§ Problem:
The lines from the top of the data down to the line with "一组球面坐标则具有两个角度和一个距离" should be repeated exactly, both ends included.

[Stored data]
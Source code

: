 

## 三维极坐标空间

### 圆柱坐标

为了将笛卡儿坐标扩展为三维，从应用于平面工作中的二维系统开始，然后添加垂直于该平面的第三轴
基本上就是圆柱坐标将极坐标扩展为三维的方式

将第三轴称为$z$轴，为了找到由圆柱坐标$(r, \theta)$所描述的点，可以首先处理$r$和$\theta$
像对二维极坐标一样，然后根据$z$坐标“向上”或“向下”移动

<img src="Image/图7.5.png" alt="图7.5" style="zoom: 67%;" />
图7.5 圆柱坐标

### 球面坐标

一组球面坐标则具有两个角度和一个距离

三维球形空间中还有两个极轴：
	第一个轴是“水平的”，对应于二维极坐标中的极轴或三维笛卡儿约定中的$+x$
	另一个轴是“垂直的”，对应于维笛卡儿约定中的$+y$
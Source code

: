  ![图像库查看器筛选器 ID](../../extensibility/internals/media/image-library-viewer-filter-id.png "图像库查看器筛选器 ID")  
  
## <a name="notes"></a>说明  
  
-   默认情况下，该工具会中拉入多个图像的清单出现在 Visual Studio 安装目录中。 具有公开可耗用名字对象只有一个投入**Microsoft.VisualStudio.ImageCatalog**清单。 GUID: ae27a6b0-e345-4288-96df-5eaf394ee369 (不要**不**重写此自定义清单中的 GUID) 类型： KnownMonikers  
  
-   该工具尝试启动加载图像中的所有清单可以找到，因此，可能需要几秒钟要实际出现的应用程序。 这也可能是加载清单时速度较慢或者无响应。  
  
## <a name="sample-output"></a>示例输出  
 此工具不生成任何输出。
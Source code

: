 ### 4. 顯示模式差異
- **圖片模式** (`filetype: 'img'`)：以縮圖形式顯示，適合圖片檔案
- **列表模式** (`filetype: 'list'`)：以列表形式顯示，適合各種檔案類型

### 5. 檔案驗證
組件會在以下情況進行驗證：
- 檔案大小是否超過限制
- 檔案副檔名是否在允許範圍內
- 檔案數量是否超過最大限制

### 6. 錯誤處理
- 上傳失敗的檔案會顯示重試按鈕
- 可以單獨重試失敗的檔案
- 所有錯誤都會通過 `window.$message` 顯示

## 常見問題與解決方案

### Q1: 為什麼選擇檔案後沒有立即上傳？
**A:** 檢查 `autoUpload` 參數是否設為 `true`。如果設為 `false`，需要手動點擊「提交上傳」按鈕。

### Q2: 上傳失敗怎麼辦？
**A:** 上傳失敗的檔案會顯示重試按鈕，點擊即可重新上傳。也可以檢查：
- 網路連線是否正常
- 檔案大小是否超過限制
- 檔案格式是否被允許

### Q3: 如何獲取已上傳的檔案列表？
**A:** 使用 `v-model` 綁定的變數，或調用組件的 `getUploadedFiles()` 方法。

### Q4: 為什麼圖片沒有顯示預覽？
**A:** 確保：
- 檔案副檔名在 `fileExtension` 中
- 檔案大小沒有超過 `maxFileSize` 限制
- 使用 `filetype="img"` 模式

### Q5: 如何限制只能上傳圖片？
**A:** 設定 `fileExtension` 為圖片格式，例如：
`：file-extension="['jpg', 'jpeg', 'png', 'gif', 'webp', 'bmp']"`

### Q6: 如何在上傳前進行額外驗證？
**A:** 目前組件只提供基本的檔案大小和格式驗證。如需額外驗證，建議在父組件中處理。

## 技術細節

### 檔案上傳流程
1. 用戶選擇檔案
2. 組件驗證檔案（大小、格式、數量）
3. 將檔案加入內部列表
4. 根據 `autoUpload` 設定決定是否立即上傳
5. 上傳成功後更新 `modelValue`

§ Your response:
Source code

: 

## 三维极坐标空间

### 圆柱坐标

为了将笛卡儿坐标扩展为三维，从应用于平面工作中的二维系统开始，然后添加垂直于该平面的第三轴
基本上就是圆柱坐标将极坐标扩展为三维的方式

将第三轴称为$z$轴，为了找到由圆柱坐标$(r, \theta)$所描述的点，可以首先处理$r$和$\theta$
像对二维极坐标一样，然后根据$z$坐标“向上”或“向下”移动

<img src="Image/图7.5.png" alt="图7.5" style="zoom: 67%;" />
图7.5 圆柱坐标

### 球面坐标

一组球面坐标则具有两个角度和一个距离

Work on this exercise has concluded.